> _WHAT YOU SHOULD DO_: Report every line in the records below that holds the word "Wekoslav".

> _Items from a dataset_:
◆ ◆ ◆ ◆ ◆ ◆ ◆

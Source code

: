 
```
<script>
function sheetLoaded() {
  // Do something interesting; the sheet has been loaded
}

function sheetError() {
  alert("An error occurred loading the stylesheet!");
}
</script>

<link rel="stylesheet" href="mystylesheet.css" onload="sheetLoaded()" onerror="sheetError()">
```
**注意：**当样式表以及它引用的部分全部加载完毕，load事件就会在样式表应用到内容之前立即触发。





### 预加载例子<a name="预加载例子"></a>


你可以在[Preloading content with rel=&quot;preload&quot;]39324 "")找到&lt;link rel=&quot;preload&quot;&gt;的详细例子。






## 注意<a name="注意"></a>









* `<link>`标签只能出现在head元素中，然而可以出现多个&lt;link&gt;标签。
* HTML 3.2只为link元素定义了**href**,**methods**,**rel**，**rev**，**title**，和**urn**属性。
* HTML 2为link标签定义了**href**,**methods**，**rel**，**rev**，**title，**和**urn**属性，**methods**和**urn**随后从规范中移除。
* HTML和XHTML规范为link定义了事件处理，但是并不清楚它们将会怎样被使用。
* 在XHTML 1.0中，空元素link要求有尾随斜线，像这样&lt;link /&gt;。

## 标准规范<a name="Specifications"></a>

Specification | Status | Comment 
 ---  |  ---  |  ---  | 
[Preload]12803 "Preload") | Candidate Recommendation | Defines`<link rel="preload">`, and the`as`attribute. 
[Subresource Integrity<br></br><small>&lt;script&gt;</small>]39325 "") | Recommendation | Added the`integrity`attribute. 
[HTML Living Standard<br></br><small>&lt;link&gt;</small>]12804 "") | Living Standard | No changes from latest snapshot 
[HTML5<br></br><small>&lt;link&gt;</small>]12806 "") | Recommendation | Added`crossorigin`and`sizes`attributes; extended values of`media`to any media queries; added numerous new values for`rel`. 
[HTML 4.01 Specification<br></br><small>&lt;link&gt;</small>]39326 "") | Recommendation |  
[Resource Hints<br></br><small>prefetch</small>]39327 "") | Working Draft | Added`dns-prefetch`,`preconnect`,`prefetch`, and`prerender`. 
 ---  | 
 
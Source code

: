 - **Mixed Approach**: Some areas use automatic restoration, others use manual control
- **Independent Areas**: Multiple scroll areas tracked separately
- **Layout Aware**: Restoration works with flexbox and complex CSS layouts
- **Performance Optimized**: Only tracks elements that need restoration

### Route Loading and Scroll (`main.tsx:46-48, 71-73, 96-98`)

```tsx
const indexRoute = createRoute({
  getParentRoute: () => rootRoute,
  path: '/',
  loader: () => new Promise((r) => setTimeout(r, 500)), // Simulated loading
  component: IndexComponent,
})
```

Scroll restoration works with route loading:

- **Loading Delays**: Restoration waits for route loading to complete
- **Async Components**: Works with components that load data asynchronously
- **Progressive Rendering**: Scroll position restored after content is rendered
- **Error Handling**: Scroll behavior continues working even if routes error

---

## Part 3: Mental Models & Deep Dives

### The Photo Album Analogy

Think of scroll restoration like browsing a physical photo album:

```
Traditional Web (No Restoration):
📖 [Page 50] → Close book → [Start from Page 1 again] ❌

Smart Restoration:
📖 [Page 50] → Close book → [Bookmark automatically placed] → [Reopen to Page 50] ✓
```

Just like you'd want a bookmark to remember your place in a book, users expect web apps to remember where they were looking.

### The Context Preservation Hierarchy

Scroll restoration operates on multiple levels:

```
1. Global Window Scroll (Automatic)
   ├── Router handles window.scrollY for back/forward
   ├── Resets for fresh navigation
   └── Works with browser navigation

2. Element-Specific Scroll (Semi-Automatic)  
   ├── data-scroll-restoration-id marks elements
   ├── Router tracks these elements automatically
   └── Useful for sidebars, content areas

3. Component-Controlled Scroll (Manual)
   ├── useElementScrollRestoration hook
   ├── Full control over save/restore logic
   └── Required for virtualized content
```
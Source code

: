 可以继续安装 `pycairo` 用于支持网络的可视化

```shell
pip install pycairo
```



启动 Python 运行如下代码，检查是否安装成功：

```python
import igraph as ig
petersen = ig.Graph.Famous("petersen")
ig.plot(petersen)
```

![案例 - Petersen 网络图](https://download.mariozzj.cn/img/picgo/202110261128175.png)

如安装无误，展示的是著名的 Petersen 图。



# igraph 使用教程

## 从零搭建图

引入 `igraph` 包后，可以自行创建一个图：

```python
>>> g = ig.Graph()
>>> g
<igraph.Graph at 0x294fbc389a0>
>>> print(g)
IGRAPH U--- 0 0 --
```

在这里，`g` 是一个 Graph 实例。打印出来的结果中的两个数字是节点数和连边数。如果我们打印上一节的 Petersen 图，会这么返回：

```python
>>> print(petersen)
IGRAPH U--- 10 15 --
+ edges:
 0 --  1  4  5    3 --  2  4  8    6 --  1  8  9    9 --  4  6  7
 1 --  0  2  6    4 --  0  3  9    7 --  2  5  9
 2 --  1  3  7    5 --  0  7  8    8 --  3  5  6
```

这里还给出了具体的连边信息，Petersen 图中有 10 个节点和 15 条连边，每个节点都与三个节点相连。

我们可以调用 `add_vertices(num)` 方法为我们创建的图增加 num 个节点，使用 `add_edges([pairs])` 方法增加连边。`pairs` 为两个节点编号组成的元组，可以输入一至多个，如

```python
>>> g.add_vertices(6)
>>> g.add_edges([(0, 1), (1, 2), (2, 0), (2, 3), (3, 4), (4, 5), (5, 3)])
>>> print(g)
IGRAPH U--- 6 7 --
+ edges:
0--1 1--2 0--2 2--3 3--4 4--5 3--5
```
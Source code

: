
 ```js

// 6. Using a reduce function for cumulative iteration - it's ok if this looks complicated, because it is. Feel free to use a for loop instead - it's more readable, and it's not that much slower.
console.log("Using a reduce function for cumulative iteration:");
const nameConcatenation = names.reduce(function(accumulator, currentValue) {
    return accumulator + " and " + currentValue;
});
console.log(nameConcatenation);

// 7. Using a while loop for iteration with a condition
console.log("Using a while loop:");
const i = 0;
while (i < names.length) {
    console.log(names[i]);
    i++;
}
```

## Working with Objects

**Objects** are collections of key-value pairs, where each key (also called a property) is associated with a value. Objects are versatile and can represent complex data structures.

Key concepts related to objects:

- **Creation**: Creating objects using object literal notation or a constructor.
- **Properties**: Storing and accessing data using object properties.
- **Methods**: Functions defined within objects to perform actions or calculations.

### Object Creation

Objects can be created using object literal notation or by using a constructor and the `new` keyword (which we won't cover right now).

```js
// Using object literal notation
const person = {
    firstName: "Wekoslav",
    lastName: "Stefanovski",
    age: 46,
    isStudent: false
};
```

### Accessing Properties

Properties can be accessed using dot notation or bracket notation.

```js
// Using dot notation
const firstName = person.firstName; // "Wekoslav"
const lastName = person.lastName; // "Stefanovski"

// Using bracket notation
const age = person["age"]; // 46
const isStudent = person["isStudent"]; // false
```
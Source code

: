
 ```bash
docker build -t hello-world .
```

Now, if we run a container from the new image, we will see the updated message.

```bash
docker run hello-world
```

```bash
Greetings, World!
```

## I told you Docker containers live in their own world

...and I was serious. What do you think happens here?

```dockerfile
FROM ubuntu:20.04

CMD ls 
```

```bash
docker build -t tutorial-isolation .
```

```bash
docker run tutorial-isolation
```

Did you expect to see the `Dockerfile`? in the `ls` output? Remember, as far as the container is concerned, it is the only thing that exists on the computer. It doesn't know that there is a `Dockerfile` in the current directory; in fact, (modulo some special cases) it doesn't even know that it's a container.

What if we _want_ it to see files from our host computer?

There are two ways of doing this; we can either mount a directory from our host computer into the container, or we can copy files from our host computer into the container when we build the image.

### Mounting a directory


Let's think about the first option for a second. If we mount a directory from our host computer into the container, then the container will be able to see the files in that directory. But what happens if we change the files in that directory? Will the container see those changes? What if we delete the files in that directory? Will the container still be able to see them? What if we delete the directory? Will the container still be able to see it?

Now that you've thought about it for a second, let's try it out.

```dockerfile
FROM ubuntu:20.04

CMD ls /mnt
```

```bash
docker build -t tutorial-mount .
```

◆ ◆ ◆ ◆ ◆ ◆ ◆

> _PROBLEM SOLUTION_:
    firstName: "Wekoslav",
const firstName = person.firstName; // "Wekoslav"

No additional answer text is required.